▶ WORK TO COMPLETE: The copy you print must match the listing exactly, with its pictures removed.

*** Opening of SUPPLIED DATA ***

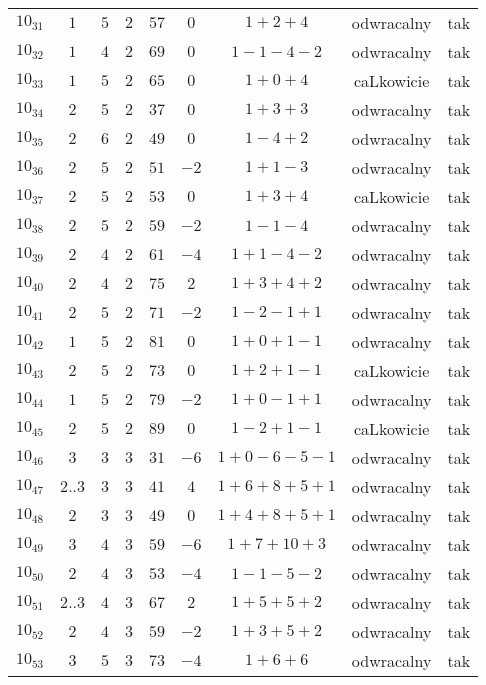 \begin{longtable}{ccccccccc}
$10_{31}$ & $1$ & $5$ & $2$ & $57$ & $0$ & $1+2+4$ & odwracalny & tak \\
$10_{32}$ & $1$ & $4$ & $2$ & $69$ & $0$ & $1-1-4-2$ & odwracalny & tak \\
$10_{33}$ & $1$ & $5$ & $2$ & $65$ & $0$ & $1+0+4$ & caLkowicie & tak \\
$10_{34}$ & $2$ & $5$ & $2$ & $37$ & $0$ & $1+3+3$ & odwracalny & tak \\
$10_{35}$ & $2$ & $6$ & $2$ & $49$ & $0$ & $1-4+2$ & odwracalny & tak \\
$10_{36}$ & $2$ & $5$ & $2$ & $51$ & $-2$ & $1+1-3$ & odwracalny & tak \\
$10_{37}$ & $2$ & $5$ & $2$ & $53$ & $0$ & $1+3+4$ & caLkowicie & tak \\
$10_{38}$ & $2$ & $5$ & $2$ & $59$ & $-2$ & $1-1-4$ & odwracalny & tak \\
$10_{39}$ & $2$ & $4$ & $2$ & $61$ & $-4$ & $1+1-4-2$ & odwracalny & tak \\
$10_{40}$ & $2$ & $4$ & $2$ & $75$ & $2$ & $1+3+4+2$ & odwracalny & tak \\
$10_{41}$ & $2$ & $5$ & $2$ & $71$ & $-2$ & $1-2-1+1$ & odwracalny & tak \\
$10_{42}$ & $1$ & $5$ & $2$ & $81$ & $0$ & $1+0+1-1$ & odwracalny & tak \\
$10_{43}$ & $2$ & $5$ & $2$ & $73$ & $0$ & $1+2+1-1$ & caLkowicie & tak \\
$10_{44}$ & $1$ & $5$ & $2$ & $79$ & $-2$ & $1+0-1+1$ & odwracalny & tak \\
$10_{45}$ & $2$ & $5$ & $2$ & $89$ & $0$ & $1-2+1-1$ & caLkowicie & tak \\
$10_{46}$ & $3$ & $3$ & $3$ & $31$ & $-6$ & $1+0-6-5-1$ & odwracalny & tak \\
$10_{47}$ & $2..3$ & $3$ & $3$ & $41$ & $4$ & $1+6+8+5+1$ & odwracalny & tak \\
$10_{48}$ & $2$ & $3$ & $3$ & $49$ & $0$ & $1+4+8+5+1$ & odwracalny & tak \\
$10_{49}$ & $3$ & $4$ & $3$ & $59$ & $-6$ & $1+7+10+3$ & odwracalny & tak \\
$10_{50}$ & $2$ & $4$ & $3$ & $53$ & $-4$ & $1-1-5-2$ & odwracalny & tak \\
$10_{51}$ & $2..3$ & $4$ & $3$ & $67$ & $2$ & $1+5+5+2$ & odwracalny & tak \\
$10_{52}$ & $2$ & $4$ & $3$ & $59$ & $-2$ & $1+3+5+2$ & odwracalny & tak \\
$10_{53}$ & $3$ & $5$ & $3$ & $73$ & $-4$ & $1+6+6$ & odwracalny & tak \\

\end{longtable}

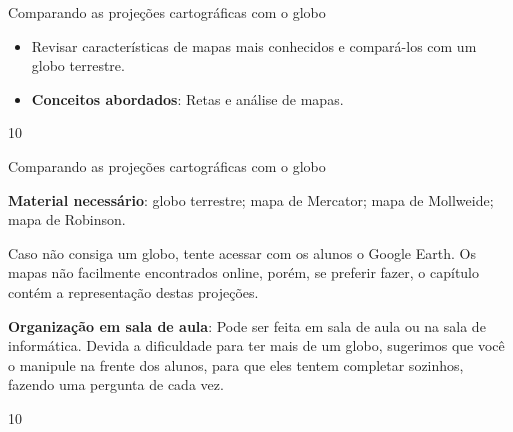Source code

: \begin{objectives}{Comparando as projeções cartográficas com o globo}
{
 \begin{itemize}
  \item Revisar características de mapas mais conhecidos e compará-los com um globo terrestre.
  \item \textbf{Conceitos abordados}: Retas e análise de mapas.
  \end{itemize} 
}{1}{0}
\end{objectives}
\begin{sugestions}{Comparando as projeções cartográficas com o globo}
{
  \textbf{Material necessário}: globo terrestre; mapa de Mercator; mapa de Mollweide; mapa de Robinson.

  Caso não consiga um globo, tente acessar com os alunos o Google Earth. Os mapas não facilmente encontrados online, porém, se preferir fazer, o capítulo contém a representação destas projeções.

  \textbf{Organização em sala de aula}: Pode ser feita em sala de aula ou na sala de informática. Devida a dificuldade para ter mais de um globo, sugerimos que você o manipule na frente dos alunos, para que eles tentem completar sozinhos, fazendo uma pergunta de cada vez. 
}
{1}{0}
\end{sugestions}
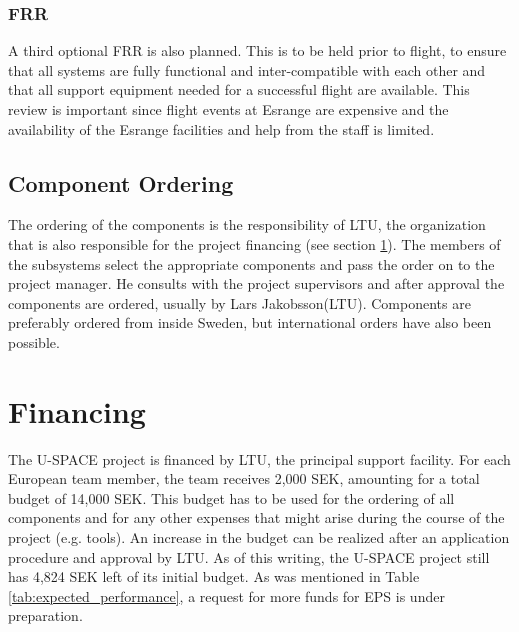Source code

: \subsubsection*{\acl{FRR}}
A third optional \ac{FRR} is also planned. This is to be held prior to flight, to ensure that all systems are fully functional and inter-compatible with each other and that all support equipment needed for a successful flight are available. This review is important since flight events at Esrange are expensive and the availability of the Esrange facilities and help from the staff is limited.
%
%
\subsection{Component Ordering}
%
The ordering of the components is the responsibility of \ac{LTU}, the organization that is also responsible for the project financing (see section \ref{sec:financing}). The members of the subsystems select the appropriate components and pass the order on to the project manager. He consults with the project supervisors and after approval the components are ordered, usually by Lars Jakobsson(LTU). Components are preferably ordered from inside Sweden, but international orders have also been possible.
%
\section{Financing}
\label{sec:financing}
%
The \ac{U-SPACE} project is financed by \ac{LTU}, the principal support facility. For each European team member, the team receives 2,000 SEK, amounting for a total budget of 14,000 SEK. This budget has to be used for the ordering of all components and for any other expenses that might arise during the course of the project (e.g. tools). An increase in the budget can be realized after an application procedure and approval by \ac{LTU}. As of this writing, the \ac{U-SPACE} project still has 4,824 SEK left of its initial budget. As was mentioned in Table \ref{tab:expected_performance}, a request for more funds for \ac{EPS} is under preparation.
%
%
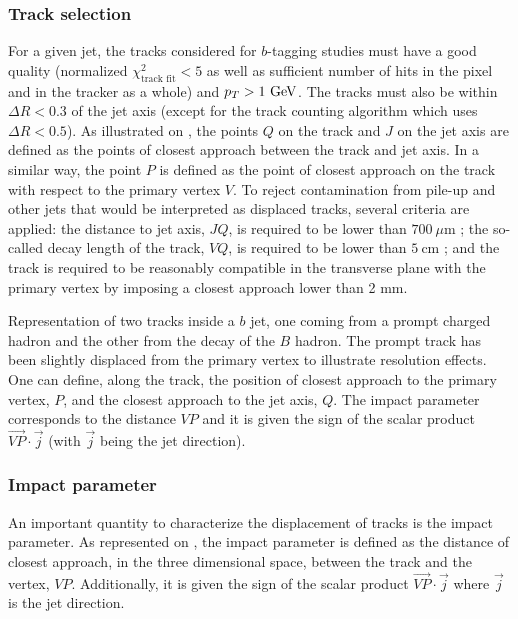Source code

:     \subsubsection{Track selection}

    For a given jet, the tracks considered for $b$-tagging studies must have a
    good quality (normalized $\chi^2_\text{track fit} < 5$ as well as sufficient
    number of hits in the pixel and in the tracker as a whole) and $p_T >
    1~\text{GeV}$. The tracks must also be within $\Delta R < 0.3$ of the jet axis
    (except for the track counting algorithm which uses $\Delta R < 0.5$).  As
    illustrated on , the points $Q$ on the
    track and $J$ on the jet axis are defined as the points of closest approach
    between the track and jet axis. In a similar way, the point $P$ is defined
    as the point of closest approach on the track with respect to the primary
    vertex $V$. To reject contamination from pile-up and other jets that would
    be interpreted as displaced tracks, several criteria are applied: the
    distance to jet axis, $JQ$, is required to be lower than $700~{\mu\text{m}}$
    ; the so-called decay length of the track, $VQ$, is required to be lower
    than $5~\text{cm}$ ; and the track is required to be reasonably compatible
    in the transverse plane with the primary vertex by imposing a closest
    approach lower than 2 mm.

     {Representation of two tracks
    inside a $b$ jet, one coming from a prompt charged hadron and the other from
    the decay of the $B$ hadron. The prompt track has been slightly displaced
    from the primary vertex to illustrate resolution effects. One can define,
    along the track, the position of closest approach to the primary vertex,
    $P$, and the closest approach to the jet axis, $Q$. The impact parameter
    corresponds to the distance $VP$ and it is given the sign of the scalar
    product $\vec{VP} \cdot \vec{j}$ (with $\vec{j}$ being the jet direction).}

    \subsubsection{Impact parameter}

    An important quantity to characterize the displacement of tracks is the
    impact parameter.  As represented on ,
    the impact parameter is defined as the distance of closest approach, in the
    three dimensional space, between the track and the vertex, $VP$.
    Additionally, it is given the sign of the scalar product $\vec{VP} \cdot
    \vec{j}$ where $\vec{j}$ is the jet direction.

*** Close of SUPPLIED DATA ***

▶ SOLUTION:
 \begin{longtable}{ccccccccc}
$10_{31}$ & $1$ & $5$ & $2$ & $57$ & $0$ & $1+2+4$ & odwracalny & tak \\
$10_{32}$ & $1$ & $4$ & $2$ & $69$ & $0$ & $1-1-4-2$ & odwracalny & tak \\
$10_{33}$ & $1$ & $5$ & $2$ & $65$ & $0$ & $1+0+4$ & caLkowicie & tak \\
$10_{34}$ & $2$ & $5$ & $2$ & $37$ & $0$ & $1+3+3$ & odwracalny & tak \\
$10_{35}$ & $2$ & $6$ & $2$ & $49$ & $0$ & $1-4+2$ & odwracalny & tak \\
$10_{36}$ & $2$ & $5$ & $2$ & $51$ & $-2$ & $1+1-3$ & odwracalny & tak \\
$10_{37}$ & $2$ & $5$ & $2$ & $53$ & $0$ & $1+3+4$ & caLkowicie & tak \\
$10_{38}$ & $2$ & $5$ & $2$ & $59$ & $-2$ & $1-1-4$ & odwracalny & tak \\
$10_{39}$ & $2$ & $4$ & $2$ & $61$ & $-4$ & $1+1-4-2$ & odwracalny & tak \\
$10_{40}$ & $2$ & $4$ & $2$ & $75$ & $2$ & $1+3+4+2$ & odwracalny & tak \\
$10_{41}$ & $2$ & $5$ & $2$ & $71$ & $-2$ & $1-2-1+1$ & odwracalny & tak \\
$10_{42}$ & $1$ & $5$ & $2$ & $81$ & $0$ & $1+0+1-1$ & odwracalny & tak \\
$10_{43}$ & $2$ & $5$ & $2$ & $73$ & $0$ & $1+2+1-1$ & caLkowicie & tak \\
$10_{44}$ & $1$ & $5$ & $2$ & $79$ & $-2$ & $1+0-1+1$ & odwracalny & tak \\
$10_{45}$ & $2$ & $5$ & $2$ & $89$ & $0$ & $1-2+1-1$ & caLkowicie & tak \\
$10_{46}$ & $3$ & $3$ & $3$ & $31$ & $-6$ & $1+0-6-5-1$ & odwracalny & tak \\
$10_{47}$ & $2..3$ & $3$ & $3$ & $41$ & $4$ & $1+6+8+5+1$ & odwracalny & tak \\
$10_{48}$ & $2$ & $3$ & $3$ & $49$ & $0$ & $1+4+8+5+1$ & odwracalny & tak \\
$10_{49}$ & $3$ & $4$ & $3$ & $59$ & $-6$ & $1+7+10+3$ & odwracalny & tak \\
$10_{50}$ & $2$ & $4$ & $3$ & $53$ & $-4$ & $1-1-5-2$ & odwracalny & tak \\
$10_{51}$ & $2..3$ & $4$ & $3$ & $67$ & $2$ & $1+5+5+2$ & odwracalny & tak \\
$10_{52}$ & $2$ & $4$ & $3$ & $59$ & $-2$ & $1+3+5+2$ & odwracalny & tak \\
$10_{53}$ & $3$ & $5$ & $3$ & $73$ & $-4$ & $1+6+6$ & odwracalny & tak \\

\end{longtable}

Source code

: \begin{objectives}{Comparando as projeções cartográficas com o globo}
{
 \begin{itemize}
  \item Revisar características de mapas mais conhecidos e compará-los com um globo terrestre.
  \item \textbf{Conceitos abordados}: Retas e análise de mapas.
  \end{itemize} 
}{1}{0}
\end{objectives}
\begin{sugestions}{Comparando as projeções cartográficas com o globo}
{
  \textbf{Material necessário}: globo terrestre; mapa de Mercator; mapa de Mollweide; mapa de Robinson.

  Caso não consiga um globo, tente acessar com os alunos o Google Earth. Os mapas não facilmente encontrados online, porém, se preferir fazer, o capítulo contém a representação destas projeções.

  \textbf{Organização em sala de aula}: Pode ser feita em sala de aula ou na sala de informática. Devida a dificuldade para ter mais de um globo, sugerimos que você o manipule na frente dos alunos, para que eles tentem completar sozinhos, fazendo uma pergunta de cada vez. 
}
{1}{0}
\end{sugestions}
Source code

: \subsubsection*{\acl{FRR}}
A third optional \ac{FRR} is also planned. This is to be held prior to flight, to ensure that all systems are fully functional and inter-compatible with each other and that all support equipment needed for a successful flight are available. This review is important since flight events at Esrange are expensive and the availability of the Esrange facilities and help from the staff is limited.
%
%
\subsection{Component Ordering}
%
The ordering of the components is the responsibility of \ac{LTU}, the organization that is also responsible for the project financing (see section \ref{sec:financing}). The members of the subsystems select the appropriate components and pass the order on to the project manager. He consults with the project supervisors and after approval the components are ordered, usually by Lars Jakobsson(LTU). Components are preferably ordered from inside Sweden, but international orders have also been possible.
%
\section{Financing}
\label{sec:financing}
%
The \ac{U-SPACE} project is financed by \ac{LTU}, the principal support facility. For each European team member, the team receives 2,000 SEK, amounting for a total budget of 14,000 SEK. This budget has to be used for the ordering of all components and for any other expenses that might arise during the course of the project (e.g. tools). An increase in the budget can be realized after an application procedure and approval by \ac{LTU}. As of this writing, the \ac{U-SPACE} project still has 4,824 SEK left of its initial budget. As was mentioned in Table \ref{tab:expected_performance}, a request for more funds for \ac{EPS} is under preparation.
%
%
Source code

:     \subsubsection{Track selection}

    For a given jet, the tracks considered for $b$-tagging studies must have a
    good quality (normalized $\chi^2_\text{track fit} < 5$ as well as sufficient
    number of hits in the pixel and in the tracker as a whole) and $p_T >
    1~\text{GeV}$. The tracks must also be within $\Delta R < 0.3$ of the jet axis
    (except for the track counting algorithm which uses $\Delta R < 0.5$).  As
    illustrated on , the points $Q$ on the
    track and $J$ on the jet axis are defined as the points of closest approach
    between the track and jet axis. In a similar way, the point $P$ is defined
    as the point of closest approach on the track with respect to the primary
    vertex $V$. To reject contamination from pile-up and other jets that would
    be interpreted as displaced tracks, several criteria are applied: the
    distance to jet axis, $JQ$, is required to be lower than $700~{\mu\text{m}}$
    ; the so-called decay length of the track, $VQ$, is required to be lower
    than $5~\text{cm}$ ; and the track is required to be reasonably compatible
    in the transverse plane with the primary vertex by imposing a closest
    approach lower than 2 mm.

     {Representation of two tracks
    inside a $b$ jet, one coming from a prompt charged hadron and the other from
    the decay of the $B$ hadron. The prompt track has been slightly displaced
    from the primary vertex to illustrate resolution effects. One can define,
    along the track, the position of closest approach to the primary vertex,
    $P$, and the closest approach to the jet axis, $Q$. The impact parameter
    corresponds to the distance $VP$ and it is given the sign of the scalar
    product $\vec{VP} \cdot \vec{j}$ (with $\vec{j}$ being the jet direction).}

    \subsubsection{Impact parameter}

    An important quantity to characterize the displacement of tracks is the
    impact parameter.  As represented on ,
    the impact parameter is defined as the distance of closest approach, in the
    three dimensional space, between the track and the vertex, $VP$.
    Additionally, it is given the sign of the scalar product $\vec{VP} \cdot
    \vec{j}$ where $\vec{j}$ is the jet direction.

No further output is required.